The interviews with the survivors are heartbreaking. This is the kind of Canadian history we don’t teach in school. There were all sorts of political and economic motivations and none of the decisions involved those who were made to go.
As I struggle to define for myself what Canada is, these stories are necessary to gather and understand. My grandfather spent his career offering health services in our northern lands and often had stories of the Inuit people he met. His home was filled with works of art, gifts from the Inuit people for his work. I feel drawn to know more about this land which called to him. Northern Canada is a great mystery to me, and unlocking its beauty, history and stories is something which calls to me.
Sunday, 5 July 2020
Learning to Listen #3 - When We Were Alone
This week I read the picture book "When We Were Alone" by David A Robertson. It tells the story of a young girl asking her grandmother about seemingly innocuous personal traits: her long braided hair, colourful clothing, speaking another language, and spending so much time with family. What emerges is the grandmother's history in residential schools, a time when these "innocuous" things were taken from her. As a result, she feels especially guarded about these freedoms.

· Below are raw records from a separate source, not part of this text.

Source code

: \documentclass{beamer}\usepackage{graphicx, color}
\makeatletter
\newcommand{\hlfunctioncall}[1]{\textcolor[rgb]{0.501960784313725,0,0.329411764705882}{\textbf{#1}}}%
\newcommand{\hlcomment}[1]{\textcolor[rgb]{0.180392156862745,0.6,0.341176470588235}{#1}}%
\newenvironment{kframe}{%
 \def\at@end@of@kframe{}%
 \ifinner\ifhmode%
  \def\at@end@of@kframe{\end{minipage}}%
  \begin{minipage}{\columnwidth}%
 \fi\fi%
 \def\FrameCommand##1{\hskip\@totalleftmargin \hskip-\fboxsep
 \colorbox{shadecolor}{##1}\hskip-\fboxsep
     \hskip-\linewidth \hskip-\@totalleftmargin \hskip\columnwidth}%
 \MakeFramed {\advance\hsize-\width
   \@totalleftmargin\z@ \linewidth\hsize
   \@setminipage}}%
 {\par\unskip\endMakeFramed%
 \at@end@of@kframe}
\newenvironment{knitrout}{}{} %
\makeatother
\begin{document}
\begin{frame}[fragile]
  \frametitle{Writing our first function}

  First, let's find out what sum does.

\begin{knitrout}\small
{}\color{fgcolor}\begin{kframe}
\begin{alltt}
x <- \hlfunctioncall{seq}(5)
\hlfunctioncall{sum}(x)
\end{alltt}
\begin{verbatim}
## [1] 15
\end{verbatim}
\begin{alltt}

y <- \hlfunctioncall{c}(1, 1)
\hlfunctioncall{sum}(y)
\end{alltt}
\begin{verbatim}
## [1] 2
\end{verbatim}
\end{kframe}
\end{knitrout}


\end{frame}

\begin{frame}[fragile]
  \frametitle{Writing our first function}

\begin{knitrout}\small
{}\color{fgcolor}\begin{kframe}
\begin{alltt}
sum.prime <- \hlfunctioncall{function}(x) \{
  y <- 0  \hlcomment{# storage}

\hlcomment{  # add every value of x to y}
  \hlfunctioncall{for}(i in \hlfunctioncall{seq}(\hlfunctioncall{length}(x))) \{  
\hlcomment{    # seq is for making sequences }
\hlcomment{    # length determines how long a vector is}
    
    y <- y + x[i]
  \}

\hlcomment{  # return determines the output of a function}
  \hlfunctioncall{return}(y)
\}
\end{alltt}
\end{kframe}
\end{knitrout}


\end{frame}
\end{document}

Acknowledging the systemic racism in Canada's past has been hard for those of us who have come to define ourselves by our tolerance and acceptance of all. The last residential school closed in 1996. I was 16. It's hard to swallow that this isn't even really history for me - it was part of my present. Reading the goals of the residential schools is horrifying: they range from "assimilation" to "education" to "conversion" to "civilize" to "Christianize" to "killing the indian in them."

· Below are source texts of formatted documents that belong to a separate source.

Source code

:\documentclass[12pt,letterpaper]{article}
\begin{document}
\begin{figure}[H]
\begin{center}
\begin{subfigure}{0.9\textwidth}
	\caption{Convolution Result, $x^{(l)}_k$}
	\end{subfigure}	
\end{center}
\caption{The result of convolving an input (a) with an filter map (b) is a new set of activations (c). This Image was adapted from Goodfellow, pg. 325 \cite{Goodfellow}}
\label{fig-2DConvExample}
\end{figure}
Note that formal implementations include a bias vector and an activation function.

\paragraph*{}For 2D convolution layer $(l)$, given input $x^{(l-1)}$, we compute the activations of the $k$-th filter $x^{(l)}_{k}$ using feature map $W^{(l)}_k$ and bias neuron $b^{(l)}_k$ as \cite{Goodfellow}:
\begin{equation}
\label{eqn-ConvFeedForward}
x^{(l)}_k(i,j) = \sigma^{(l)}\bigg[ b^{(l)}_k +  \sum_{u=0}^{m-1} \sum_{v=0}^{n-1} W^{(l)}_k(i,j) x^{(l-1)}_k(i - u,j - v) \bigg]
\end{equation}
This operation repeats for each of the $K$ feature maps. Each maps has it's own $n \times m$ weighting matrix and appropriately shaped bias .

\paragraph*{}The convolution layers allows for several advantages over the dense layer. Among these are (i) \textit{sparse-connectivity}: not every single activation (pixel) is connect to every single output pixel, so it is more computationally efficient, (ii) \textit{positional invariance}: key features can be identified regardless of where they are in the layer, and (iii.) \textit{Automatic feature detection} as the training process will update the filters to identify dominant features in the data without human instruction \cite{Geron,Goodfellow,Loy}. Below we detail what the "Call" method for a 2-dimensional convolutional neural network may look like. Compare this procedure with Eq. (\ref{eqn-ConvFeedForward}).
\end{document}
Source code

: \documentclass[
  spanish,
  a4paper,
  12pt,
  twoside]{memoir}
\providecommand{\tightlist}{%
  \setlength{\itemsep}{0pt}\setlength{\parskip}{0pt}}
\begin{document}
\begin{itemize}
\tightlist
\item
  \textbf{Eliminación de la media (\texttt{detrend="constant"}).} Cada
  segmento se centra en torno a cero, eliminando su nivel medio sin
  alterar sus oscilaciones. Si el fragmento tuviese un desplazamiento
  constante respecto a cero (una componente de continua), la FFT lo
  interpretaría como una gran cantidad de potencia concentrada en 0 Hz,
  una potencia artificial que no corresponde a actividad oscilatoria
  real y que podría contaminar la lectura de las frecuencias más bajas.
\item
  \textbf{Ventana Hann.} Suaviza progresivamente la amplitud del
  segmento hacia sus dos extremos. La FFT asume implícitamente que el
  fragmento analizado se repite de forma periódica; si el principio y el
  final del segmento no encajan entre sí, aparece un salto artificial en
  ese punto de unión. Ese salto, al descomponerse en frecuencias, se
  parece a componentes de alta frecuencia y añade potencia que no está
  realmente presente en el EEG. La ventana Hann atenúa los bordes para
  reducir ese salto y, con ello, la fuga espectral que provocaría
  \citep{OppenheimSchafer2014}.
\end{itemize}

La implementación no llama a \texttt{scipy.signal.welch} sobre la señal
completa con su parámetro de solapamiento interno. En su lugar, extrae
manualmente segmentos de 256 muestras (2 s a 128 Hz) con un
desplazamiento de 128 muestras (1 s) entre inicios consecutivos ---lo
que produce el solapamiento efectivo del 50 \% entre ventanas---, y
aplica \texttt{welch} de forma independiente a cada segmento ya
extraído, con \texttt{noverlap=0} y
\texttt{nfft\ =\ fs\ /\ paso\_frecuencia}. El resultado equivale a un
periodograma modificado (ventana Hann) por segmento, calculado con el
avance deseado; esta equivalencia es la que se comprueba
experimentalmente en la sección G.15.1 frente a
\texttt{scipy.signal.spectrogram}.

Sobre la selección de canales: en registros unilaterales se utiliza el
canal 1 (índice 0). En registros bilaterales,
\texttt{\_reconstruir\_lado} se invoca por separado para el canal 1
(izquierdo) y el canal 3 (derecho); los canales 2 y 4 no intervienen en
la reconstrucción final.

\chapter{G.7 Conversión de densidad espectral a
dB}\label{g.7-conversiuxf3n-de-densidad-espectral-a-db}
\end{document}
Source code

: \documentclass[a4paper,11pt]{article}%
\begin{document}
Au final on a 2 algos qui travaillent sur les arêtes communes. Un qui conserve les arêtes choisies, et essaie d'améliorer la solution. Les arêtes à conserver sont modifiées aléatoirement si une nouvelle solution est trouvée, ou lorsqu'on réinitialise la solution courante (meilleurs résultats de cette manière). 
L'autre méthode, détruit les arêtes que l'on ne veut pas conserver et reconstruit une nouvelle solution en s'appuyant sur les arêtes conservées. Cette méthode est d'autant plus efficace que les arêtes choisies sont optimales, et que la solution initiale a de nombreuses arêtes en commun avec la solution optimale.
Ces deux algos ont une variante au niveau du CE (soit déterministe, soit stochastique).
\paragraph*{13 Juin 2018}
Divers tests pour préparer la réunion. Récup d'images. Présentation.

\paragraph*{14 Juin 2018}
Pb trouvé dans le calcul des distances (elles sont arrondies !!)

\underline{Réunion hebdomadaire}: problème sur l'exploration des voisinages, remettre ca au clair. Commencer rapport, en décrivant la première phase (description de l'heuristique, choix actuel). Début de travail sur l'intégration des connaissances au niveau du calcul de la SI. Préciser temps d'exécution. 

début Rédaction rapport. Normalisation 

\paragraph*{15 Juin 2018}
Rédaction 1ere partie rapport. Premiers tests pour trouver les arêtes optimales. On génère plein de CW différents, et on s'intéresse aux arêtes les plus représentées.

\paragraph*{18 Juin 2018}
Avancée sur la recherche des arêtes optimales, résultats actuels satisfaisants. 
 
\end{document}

I struggled for the first time ever this past week with Canada Day. How do I celebrate the place where I live, and show gratitude for the freedoms I enjoy, knowing that it was built on systemic racist practices? That calling Canada 153 years old feels like a celebration of colonial thievery. I read many people's posts on the topic and was grateful for the thoughtful critique of our past.
"When We Were Alone" made me think of the small freedoms I enjoy and cherish. It also made me curious to hear more about the cultural traditions of others. The way the grandmother speaks is so full of love and admiration I wished I could hear her voice directly.
From the book:
"Nókom (grandmother), why do you wear your hair so long?" I asked.
"When I was your age, at home in my community, my friends and I grew our hair long, just like our people have always done. It made us feel strong and proud. But at the school I went to, far away from home, they cut off all our hair. Our strands of hair mixed together on the ground like blades of grass.
But sometimes in the spring, when we were alone, and the grass had grown so long and thick in the field, we would pick the blades from the ground. We would braid them into the short hair they had given us, and we would have long hair again. And this made us happy. Now, I always wear my hair very long."